Glodstone gaped at her. 'Pringle,' he said. 'The name is Pringle.'

'That's not the way I read your Y-fronts. They're labelled Glodstone. So's your shirt. How come?'

Glodstone fought for an excuse and failed. 'I borrowed them from a friend,' he muttered.

'Along with the glass eye?'

Glodstone clutched the sheet to him hurriedly. This woman knew far too much about him for safety. Her next remark confirmed it. 'Look,' she said, 'there's no use trying to fool me. Just tell me what you were doing sneaking around in the middle of the night and rescuing so-called people.'

'I just happened to be passing.'

'Passing what? Water? Don't give me that crap. Some hoodlum breaks in here last night, beats up the clientele, dumps one of them in the river, and you just happen to be passing.'

Glodstone gritted his dentures. Whoever this beastly woman was he had no intention of telling her the truth. 'You can believe what you like but the fact remains...'

'That you're my son's housemaster and at a guess I'd say he wasn't far out when he said you were a psycho.'

Glodstone tended to agree. He was feeling decidedly unbalanced. She couldn't be the Countess. 'I don't believe it. Your son told you...It's impossible. You're not the Countess.'

'OK, try me,' said the Countess.

'Try you?' said Glodstone, hoping she didn't mean what he thought. Clad only in a sheet he felt particularly vulnerable.
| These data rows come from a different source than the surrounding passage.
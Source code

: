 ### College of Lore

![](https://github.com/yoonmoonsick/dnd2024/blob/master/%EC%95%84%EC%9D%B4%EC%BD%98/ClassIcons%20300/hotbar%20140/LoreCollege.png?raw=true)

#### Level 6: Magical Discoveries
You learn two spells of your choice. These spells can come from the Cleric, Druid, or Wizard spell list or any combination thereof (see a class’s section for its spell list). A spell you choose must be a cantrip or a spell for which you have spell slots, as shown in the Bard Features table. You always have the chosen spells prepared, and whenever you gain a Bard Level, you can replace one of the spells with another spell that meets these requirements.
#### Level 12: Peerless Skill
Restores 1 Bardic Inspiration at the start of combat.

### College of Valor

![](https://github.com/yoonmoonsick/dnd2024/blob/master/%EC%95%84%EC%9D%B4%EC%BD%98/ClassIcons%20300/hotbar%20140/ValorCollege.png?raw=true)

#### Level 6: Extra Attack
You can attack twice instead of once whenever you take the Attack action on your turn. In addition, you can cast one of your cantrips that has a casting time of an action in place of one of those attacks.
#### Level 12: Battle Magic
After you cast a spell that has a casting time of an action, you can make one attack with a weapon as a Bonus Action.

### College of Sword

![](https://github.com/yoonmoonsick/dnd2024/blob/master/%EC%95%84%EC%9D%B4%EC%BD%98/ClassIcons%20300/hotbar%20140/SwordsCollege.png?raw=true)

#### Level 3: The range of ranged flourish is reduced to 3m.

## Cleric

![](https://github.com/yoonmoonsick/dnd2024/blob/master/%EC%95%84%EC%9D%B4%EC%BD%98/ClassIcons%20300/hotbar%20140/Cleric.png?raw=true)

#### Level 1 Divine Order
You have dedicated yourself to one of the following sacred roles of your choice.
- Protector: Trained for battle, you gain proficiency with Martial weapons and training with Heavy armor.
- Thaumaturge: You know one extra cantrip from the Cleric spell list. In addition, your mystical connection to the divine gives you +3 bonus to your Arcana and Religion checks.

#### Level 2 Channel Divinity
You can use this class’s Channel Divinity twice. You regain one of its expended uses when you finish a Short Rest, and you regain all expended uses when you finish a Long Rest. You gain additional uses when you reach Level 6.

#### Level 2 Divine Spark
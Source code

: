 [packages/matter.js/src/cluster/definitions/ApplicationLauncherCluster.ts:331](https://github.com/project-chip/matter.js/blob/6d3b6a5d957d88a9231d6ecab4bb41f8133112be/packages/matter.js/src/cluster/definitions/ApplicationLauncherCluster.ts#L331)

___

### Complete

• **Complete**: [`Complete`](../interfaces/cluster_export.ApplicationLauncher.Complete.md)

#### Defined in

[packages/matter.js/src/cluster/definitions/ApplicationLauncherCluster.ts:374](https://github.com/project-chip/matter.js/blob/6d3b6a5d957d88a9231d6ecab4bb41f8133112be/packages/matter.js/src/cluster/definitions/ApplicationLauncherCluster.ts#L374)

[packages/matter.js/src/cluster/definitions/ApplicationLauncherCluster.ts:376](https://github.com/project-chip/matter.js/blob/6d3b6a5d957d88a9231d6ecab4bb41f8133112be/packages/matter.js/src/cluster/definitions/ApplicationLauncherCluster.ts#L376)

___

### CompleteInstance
'Like what you want me to tell you. Like he's circumcised, got a cabbage allergy, had a boil on his neck last term and managed to get four O-levels without your help. You tell me.'

A wave of uncertain relief crept over Glodstone. Her language might not fit his idea of how countesses talked, but she seemed to know a great deal about Wanderby.

'Isn't there something else you want to tell me?' he asked finally to put her to the test about the letters.

'Tell you? What the hell more do you want to know? That he hasn't got goitre or something? Or if he's been laid? The first you can see for yourself or Miss Universe 1914 can tell you. And the second is none of your fucking business. Or is it?' She studied him with the eye of an expert in perversions. 'You wouldn't happen to be an asshole freak, would you?'

'I beg your pardon?' said Glodstone, stung by the insult.

'No need to,' said the Countess nastily. 'It's not my sphincter you're spearing and that's for sure. But if I find you've been sodomizing my son you'll be leaving here without the wherewithal.'

'Dear God,' said Glodstone crossing his legs frantically, 'I can assure you the thought never entered my head. Absolutely not. There is nothing queer about me.'

'Could have fooled me,' said the Countess, relaxing slightly. 'So what else is on your mind?'

'Letters,' said Glodstone.

'Letters?'

Glodstone shifted his eye away from her. This was the crunch-point. If she didn't know about the letters she couldn't possibly be the Countess. On the other hand, with his wherewithal at stake he wasn't going to beat about the bush. 'The ones you wrote me,' he said.

'I write you letters about Anthony's allergies and you make it all the way down here to discuss them? Come up with something better. I'm not buying that one.'

But before Glodstone could think of something else to say, there was the sound of a shot, a scream, more shots, a babble of shouting voices, and the floodlights in the courtyard went out. Peregrine had struck again.